§ About this exercise
Output the first line of the listing and each line after it, up to and including the line that contains "- **filter**(): 将所有在过滤函数中返回", exactly as written, minus the pictures.
[Start of Attachment]
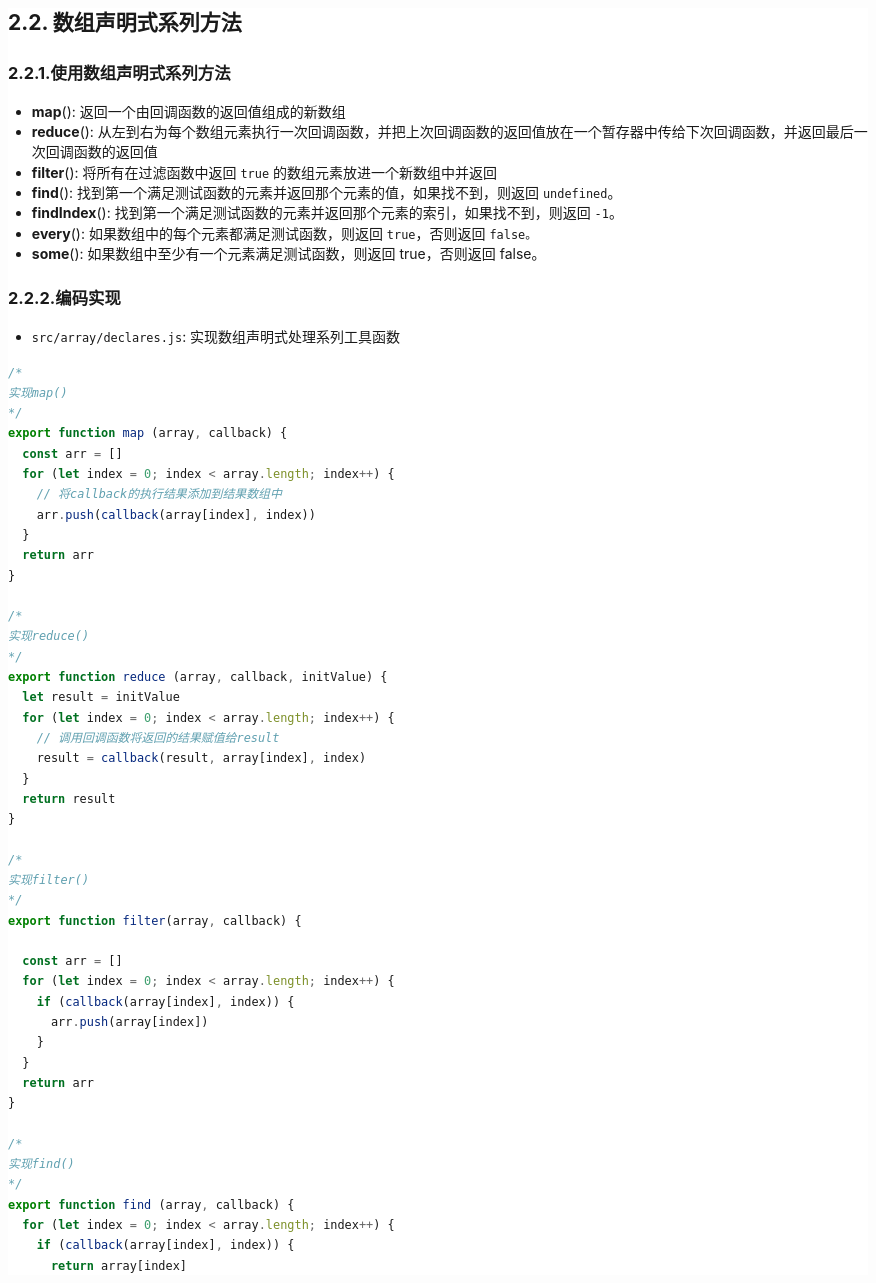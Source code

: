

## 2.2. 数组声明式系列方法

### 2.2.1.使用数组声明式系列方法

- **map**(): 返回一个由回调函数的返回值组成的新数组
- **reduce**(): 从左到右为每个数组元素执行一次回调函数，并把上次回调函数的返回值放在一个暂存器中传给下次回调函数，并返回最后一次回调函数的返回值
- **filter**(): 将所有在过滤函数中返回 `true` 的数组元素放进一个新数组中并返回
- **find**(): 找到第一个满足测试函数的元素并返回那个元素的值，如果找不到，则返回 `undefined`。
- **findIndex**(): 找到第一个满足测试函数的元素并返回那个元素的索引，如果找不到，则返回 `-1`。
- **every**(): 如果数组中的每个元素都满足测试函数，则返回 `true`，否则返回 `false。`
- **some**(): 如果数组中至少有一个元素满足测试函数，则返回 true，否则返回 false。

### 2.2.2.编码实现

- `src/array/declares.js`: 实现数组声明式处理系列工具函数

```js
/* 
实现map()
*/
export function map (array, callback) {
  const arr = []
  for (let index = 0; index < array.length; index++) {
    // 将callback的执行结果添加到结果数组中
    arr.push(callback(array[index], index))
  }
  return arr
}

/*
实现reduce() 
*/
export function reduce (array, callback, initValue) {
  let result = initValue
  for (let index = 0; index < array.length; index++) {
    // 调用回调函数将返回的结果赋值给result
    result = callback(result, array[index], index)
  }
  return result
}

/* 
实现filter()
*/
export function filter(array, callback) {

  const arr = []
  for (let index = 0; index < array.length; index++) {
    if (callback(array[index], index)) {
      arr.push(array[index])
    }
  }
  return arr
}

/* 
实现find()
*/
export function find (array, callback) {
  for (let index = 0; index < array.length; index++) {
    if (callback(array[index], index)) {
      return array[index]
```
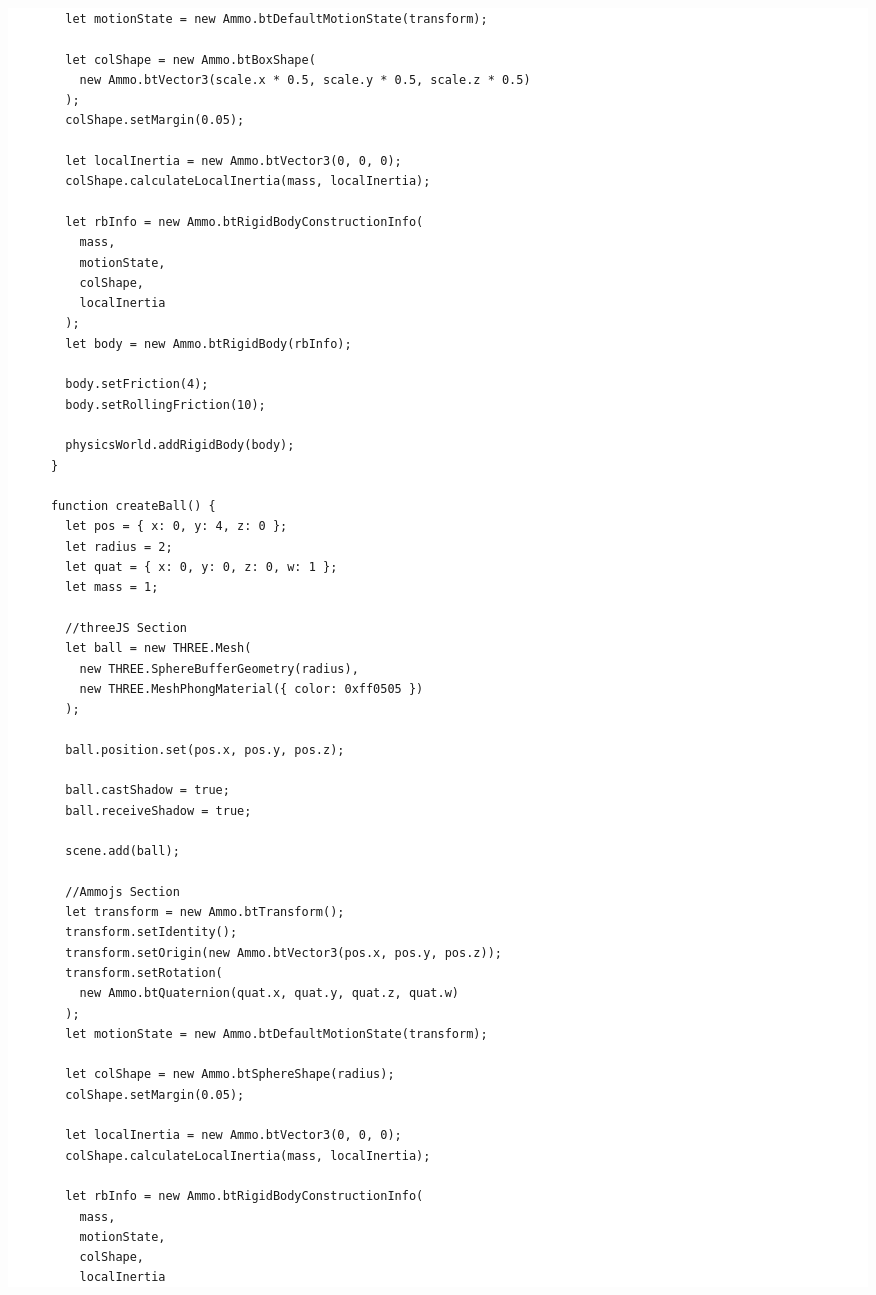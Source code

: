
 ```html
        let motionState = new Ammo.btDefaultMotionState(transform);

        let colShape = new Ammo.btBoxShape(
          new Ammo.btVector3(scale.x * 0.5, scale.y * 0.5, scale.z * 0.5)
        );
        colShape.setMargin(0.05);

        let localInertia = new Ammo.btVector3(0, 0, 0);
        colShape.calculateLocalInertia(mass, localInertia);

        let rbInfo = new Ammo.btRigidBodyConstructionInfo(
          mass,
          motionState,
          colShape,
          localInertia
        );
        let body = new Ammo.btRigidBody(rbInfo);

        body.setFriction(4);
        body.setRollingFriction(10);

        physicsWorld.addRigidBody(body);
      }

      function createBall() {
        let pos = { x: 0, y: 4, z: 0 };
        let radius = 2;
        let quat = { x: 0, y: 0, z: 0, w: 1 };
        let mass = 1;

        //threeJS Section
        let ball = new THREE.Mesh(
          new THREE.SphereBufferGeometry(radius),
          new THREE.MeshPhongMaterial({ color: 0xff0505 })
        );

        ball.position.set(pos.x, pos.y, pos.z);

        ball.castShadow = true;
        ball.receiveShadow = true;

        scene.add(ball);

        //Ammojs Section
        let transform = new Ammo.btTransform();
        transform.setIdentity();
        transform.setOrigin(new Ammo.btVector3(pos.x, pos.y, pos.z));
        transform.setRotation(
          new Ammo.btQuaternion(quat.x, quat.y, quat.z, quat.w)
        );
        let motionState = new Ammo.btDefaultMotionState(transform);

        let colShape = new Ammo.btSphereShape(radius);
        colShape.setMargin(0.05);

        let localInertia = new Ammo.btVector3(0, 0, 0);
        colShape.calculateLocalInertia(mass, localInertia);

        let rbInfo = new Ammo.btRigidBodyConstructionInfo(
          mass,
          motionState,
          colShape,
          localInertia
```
[End of Attachment]
§ Response
Source code

:

## 2.2. 数组声明式系列方法

### 2.2.1.使用数组声明式系列方法

- **map**(): 返回一个由回调函数的返回值组成的新数组
- **reduce**(): 从左到右为每个数组元素执行一次回调函数，并把上次回调函数的返回值放在一个暂存器中传给下次回调函数，并返回最后一次回调函数的返回值
- **filter**(): 将所有在过滤函数中返回 `true` 的数组元素放进一个新数组中并返回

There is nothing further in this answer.